_Extracted data entries_
::::::::

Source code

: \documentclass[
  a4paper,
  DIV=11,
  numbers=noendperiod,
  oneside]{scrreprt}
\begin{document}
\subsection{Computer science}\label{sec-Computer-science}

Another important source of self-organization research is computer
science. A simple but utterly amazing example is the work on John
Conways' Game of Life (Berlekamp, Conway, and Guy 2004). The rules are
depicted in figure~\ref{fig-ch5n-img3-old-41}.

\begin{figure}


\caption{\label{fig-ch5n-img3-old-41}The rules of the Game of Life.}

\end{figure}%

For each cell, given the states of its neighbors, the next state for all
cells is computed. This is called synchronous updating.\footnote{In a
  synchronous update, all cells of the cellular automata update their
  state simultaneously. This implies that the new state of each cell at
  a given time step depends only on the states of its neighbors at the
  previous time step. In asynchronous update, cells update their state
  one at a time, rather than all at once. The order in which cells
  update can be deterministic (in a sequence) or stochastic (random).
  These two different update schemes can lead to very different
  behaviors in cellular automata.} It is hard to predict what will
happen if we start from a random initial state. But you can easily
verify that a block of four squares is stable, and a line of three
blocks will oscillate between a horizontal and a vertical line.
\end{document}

::::::::

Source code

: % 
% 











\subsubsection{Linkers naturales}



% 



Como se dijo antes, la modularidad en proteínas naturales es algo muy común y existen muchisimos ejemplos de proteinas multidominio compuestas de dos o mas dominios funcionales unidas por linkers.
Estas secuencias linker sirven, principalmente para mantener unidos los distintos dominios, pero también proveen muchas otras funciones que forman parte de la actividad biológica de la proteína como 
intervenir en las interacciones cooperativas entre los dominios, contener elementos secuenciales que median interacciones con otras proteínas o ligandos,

::::::::

_WHAT THIS TASK INVOLVES_
Show the lines of the records that include the string "rules".

_WRITTEN ANSWER_
Conways' Game of Life (Berlekamp, Conway, and Guy 2004). The rules are
\caption{\label{fig-ch5n-img3-old-41}The rules of the Game of Life.}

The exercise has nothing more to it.